● **Assignment**
Omitting every picture, output the records below exactly, please.

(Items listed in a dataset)
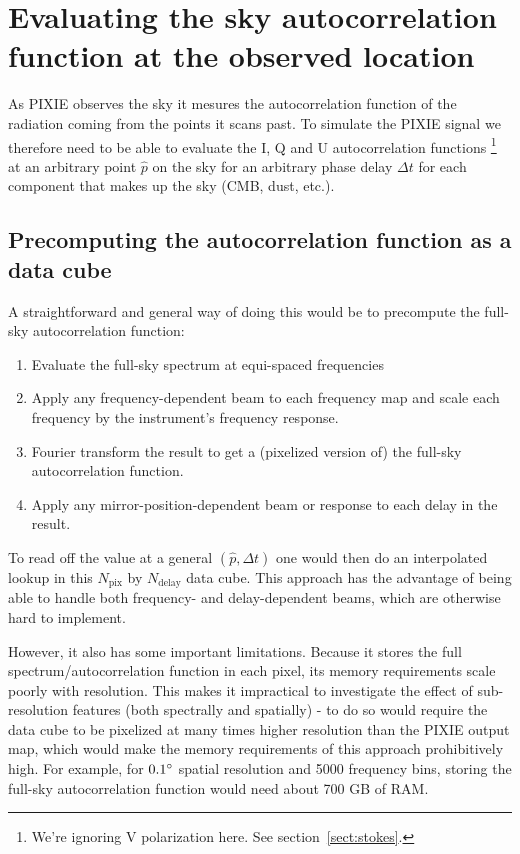\documentclass{article}
\begin{document}

\section{Evaluating the sky autocorrelation function at the observed location}
As PIXIE observes the sky it mesures the autocorrelation function of the
radiation coming from the points it scans past. To simulate the PIXIE signal
we therefore need to be able to evaluate the I, Q and U autocorrelation
functions
\footnote{We're ignoring V polarization here. See section~\ref{sect:stokes}.}
at an arbitrary point $\hat p$ on the sky for an arbitrary phase
delay $\Delta t$ for each component that makes up the sky (CMB, dust, etc.).

\subsection{Precomputing the autocorrelation function as a data cube}
\label{sect:autocorr-problems}
A straightforward and general way of doing this would be to precompute the
full-sky autocorrelation function:
\begin{enumerate}
	\item Evaluate the full-sky spectrum at equi-spaced
frequencies
	\item Apply any frequency-dependent beam to each frequency map and
scale each frequency by the instrument's frequency response.
	\item Fourier transform the result to get a (pixelized version of)
		the full-sky autocorrelation function.
	\item Apply any mirror-position-dependent beam or response to
		each delay in the result.
\end{enumerate}
To read off the value at a general $(\hat p, \Delta t)$ one would then do
an interpolated lookup in this $N_\textrm{pix}$ by $N_\textrm{delay}$ data
cube. This approach has the advantage of being able to handle both frequency-
and delay-dependent beams, which are otherwise hard to implement.

However, it also has some important limitations. Because it stores the full
spectrum/autocorrelation function in each pixel, its memory requirements
scale poorly with resolution. This makes it impractical to investigate the effect
of sub-resolution features (both spectrally and spatially) - to do so would
require the data cube to be pixelized at many times higher resolution
than the PIXIE output map, which would make the memory requirements of this approach
prohibitively high. For example,
for $0.1\degree$ spatial resolution and 5000 frequency bins, storing the full-sky
autocorrelation function would need about 700 GB of RAM.
\end{document}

● **Result for this task**
\documentclass{article}
\begin{document}

\section{Evaluating the sky autocorrelation function at the observed location}
As PIXIE observes the sky it mesures the autocorrelation function of the
radiation coming from the points it scans past. To simulate the PIXIE signal
we therefore need to be able to evaluate the I, Q and U autocorrelation
functions
\footnote{We're ignoring V polarization here. See section~\ref{sect:stokes}.}
at an arbitrary point $\hat p$ on the sky for an arbitrary phase
delay $\Delta t$ for each component that makes up the sky (CMB, dust, etc.).

\subsection{Precomputing the autocorrelation function as a data cube}
\label{sect:autocorr-problems}
A straightforward and general way of doing this would be to precompute the
full-sky autocorrelation function:
\begin{enumerate}
	\item Evaluate the full-sky spectrum at equi-spaced
frequencies
	\item Apply any frequency-dependent beam to each frequency map and
scale each frequency by the instrument's frequency response.
	\item Fourier transform the result to get a (pixelized version of)
		the full-sky autocorrelation function.
	\item Apply any mirror-position-dependent beam or response to
		each delay in the result.
\end{enumerate}
To read off the value at a general $(\hat p, \Delta t)$ one would then do
an interpolated lookup in this $N_\textrm{pix}$ by $N_\textrm{delay}$ data
cube. This approach has the advantage of being able to handle both frequency-
and delay-dependent beams, which are otherwise hard to implement.

However, it also has some important limitations. Because it stores the full
spectrum/autocorrelation function in each pixel, its memory requirements
scale poorly with resolution. This makes it impractical to investigate the effect
of sub-resolution features (both spectrally and spatially) - to do so would
require the data cube to be pixelized at many times higher resolution
than the PIXIE output map, which would make the memory requirements of this approach
prohibitively high. For example,
for $0.1\degree$ spatial resolution and 5000 frequency bins, storing the full-sky
autocorrelation function would need about 700 GB of RAM.
\end{document}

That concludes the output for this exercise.